Today, I needed to speed up the detection of the character encoding of a 2 GiB file from a few possibilities. Long story short, using Ruby and libiconv resulted in excessive memory use and/or poor performance.

I took a different tack, and tried the Unix approach of writing a small tool to do one task well: ‘given a file, tell me whether it is UTF-8, Latin-15, or Windows-1252, or something else unknown.’ I implemented it as a state machine, reading a byte at a time with fgetc(), using it to choose the next state, and eventually reaching either the end of the stream or the error state.

I assumed that using fgetc() like this would be slow. In my dim recollection, reading bytes off a stream one at a time was inefficient, and it was my job as the C programmer to implement buffering. So I dutifully did so. I allocated a megabyte of memory and told the stream to use it. And then I tested the effect on the two gigabyte file.

A one megabyte buffer didn’t make a difference, except, of course, that the program now took an extra megabyte of RAM when running.

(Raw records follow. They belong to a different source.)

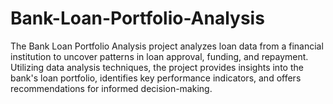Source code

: # Bank-Loan-Portfolio-Analysis
The Bank Loan Portfolio Analysis project analyzes loan data from a financial institution to uncover patterns in loan approval, funding, and repayment. Utilizing data analysis techniques, the project provides insights into the bank's loan portfolio, identifies key performance indicators, and offers recommendations for informed decision-making.
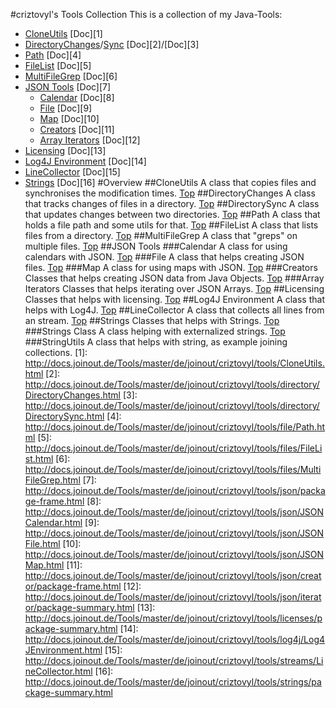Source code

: #criztovyl's Tools Collection
This is a collection of my Java-Tools:
 + [CloneUtils](#cloneutils) [Doc][1]
 + [DirectoryChanges](#directorychanges)/[Sync](#directorysync) [Doc][2]/[Doc][3]
 + [Path](#path) [Doc][4]
 + [FileList](#filelist) [Doc][5]
 + [MultiFileGrep](#multifilegrep) [Doc][6]
 + [JSON Tools](#json_tools) [Doc][7]
    + [Calendar](#calendar) [Doc][8]
    + [File](#file) [Doc][9]
    + [Map](#map) [Doc][10]
    + [Creators](#reators) [Doc][11]
    + [Array Iterators](#array_iterators) [Doc][12]
 + [Licensing](#licensing) [Doc][13]
 + [Log4J Environment](#log4j_environment) [Doc][14]
 + [LineCollector](#linecollector) [Doc][15]
 + [Strings](#strings) [Doc][16]
#Overview
##CloneUtils
A class that copies files and synchronises the modification times.
[Top](#criztovyls_tools_collection)
##DirectoryChanges
A class that tracks changes of files in a directory.
[Top](#criztovyls_tools_collection)
##DirectorySync
A class that updates changes between two directories.
[Top](#criztovyls_tools_collection)
##Path
A class that holds a file path and some utils for that.
[Top](#criztovyls_tools_collection)
##FileList
A class that lists files from a directory.
[Top](#criztovyls_tools_collection)
##MultiFileGrep
A class that "greps" on multiple files.
[Top](#criztovyls_tools_collection)
##JSON Tools
###Calendar
A class for using calendars with JSON.
[Top](#criztovyls_tools_collection)
###File
A class that helps creating JSON files.
[Top](#criztovyls_tools_collection)
###Map
A class for using maps with JSON.
[Top](#criztovyls_tools_collection)
###Creators
Classes that helps creating JSON data from Java Objects.
[Top](#criztovyls_tools_collection)
###Array Iterators
Classes that helps iterating over JSON Arrays.
[Top](#criztovyls_tools_collection)
##Licensing
Classes that helps with licensing.
[Top](#criztovyls_tools_collection)
##Log4J Environment
A class that helps with Log4J.
[Top](#criztovyls_tools_collection)
##LineCollector
A class that collects all lines from an stream.
[Top](#criztovyls_tools_collection)
##Strings
Classes that helps with Strings.
[Top](#criztovyls_tools_collection)
###Strings Class
A class helping with externalized strings.
[Top](#criztovyls_tools_collection)
###StringUtils
A class that helps with string, as example joining collections.
[1]: http://docs.joinout.de/Tools/master/de/joinout/criztovyl/tools/CloneUtils.html
[2]: http://docs.joinout.de/Tools/master/de/joinout/criztovyl/tools/directory/DirectoryChanges.html
[3]: http://docs.joinout.de/Tools/master/de/joinout/criztovyl/tools/directory/DirectorySync.html
[4]: http://docs.joinout.de/Tools/master/de/joinout/criztovyl/tools/file/Path.html
[5]: http://docs.joinout.de/Tools/master/de/joinout/criztovyl/tools/files/FileList.html
[6]: http://docs.joinout.de/Tools/master/de/joinout/criztovyl/tools/files/MultiFileGrep.html
[7]: http://docs.joinout.de/Tools/master/de/joinout/criztovyl/tools/json/package-frame.html
[8]: http://docs.joinout.de/Tools/master/de/joinout/criztovyl/tools/json/JSONCalendar.html
[9]: http://docs.joinout.de/Tools/master/de/joinout/criztovyl/tools/json/JSONFile.html
[10]: http://docs.joinout.de/Tools/master/de/joinout/criztovyl/tools/json/JSONMap.html
[11]: http://docs.joinout.de/Tools/master/de/joinout/criztovyl/tools/json/creator/package-frame.html
[12]: http://docs.joinout.de/Tools/master/de/joinout/criztovyl/tools/json/iterator/package-summary.html
[13]: http://docs.joinout.de/Tools/master/de/joinout/criztovyl/tools/licenses/package-summary.html
[14]: http://docs.joinout.de/Tools/master/de/joinout/criztovyl/tools/log4j/Log4JEnvironment.html
[15]: http://docs.joinout.de/Tools/master/de/joinout/criztovyl/tools/streams/LineCollector.html
[16]: http://docs.joinout.de/Tools/master/de/joinout/criztovyl/tools/strings/package-summary.html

It still finished in around 45 seconds. I tried a 100 megabyte buffer instead. This time, it was actually slower by about 50%. The process would stop and wait for the buffer to be refilled every time it ran out of bytes, and this took time.

I ripped out the useless buffering code. Lesson: the operating system is smarter than I am. It’s a good lesson to learn.

Incidentally, I’ll be releasing the code on reevoolabs soon. Tomorrow, if I can.